Run your own EV calculation
Use our free Expected Value Calculator →Working with probabilities and statistics? Try our Bayes' Theorem guide or our Binomial Probability guide.
Frequently Asked Questions
What is expected value?
Expected value (EV) is the probability-weighted average of all possible outcomes of a decision. It is calculated as the sum of each outcome multiplied by its probability: EV = Σ (Outcome × Probability). A positive EV means the average result is a gain; a negative EV means the average result is a loss over many repetitions.

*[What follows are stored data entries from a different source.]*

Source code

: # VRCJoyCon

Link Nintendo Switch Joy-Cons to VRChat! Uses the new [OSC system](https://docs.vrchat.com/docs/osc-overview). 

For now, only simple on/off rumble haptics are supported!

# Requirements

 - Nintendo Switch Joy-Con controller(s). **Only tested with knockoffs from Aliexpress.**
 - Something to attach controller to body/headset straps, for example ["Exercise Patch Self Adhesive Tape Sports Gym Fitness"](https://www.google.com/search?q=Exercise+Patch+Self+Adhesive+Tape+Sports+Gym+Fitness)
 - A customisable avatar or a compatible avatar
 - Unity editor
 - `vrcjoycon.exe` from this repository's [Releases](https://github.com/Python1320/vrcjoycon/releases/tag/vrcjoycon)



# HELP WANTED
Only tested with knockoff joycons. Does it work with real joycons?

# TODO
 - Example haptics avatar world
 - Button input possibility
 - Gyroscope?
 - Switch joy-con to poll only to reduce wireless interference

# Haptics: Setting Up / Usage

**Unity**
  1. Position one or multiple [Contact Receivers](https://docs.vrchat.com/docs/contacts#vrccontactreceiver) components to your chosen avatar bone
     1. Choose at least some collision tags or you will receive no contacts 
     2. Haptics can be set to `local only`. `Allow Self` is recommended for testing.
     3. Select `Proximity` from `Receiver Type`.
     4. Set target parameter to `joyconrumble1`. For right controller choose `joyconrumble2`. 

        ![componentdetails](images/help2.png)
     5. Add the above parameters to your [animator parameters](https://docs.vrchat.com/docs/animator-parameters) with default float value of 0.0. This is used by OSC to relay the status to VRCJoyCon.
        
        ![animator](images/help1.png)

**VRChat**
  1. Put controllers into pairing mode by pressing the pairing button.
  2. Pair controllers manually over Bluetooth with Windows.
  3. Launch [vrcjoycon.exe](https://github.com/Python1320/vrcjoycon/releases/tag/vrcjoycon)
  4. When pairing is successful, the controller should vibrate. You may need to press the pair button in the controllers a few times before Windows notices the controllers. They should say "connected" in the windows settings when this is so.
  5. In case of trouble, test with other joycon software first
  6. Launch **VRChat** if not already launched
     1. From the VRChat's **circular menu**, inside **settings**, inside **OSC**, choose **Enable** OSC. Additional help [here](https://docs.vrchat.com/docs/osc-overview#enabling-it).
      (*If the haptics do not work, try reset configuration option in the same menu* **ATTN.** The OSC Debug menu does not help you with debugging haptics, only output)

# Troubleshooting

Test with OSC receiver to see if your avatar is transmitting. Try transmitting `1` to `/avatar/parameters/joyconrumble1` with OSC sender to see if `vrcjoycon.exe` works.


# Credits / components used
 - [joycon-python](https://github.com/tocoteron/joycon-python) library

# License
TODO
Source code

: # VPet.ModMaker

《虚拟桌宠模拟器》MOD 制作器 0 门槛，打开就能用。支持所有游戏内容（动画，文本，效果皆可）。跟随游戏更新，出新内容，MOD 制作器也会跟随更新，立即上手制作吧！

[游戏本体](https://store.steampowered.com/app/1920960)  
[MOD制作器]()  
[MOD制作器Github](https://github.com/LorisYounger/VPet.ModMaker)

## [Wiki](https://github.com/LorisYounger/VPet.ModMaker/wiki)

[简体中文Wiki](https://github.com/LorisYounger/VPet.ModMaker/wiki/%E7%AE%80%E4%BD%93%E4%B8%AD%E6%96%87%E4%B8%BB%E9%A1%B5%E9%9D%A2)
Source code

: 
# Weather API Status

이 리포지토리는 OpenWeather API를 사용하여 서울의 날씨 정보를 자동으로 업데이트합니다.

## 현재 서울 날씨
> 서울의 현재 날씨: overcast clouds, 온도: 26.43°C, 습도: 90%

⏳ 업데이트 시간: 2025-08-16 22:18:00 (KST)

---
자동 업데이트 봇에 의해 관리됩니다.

How do you calculate expected value?
Multiply each possible outcome by its probability of occurring, then sum all those products. For a coin flip where you win $1 on heads and $0 on tails: EV = (0.5 × $1) + (0.5 × $0) = $0.50. For more complex decisions, list every scenario, assign a dollar value and a probability to each, and add them up.
Is gambling ever positive expected value?
Rarely, and only in specific situations. Card counting in blackjack can shift the house edge negative (positive EV for the player) when the deck is rich in high cards. Certain promotional casino bonuses or matched-betting opportunities on sports can also be positive EV. But standard casino games — roulette, slots, lottery — are always negative EV for the player. The house edge ensures the casino wins over time.
Why do people make decisions with negative expected value?
Kahneman and Tversky's Prospect Theory (1979) showed that people weight losses more heavily than equivalent gains (loss aversion) and overestimate the probability of rare events. This explains why people buy lottery tickets (overweighting the tiny chance of a jackpot) and why they pay for insurance even when the expected payout is less than the premium. Behavioral finance researchers like Richard Thaler further documented how cognitive biases routinely cause decisions that deviate from pure EV maximization.
How is expected value used in business?
Businesses use EV to compare projects, prioritize investments, and set prices. A product launch with a 60% chance of $100K profit has an EV of $60K. A riskier launch with a 30% chance of $250K profit has an EV of $75K — higher EV despite lower probability of success. EV analysis also underlies pricing insurance policies, structuring loan portfolios, and evaluating R&D investments where outcomes are uncertain.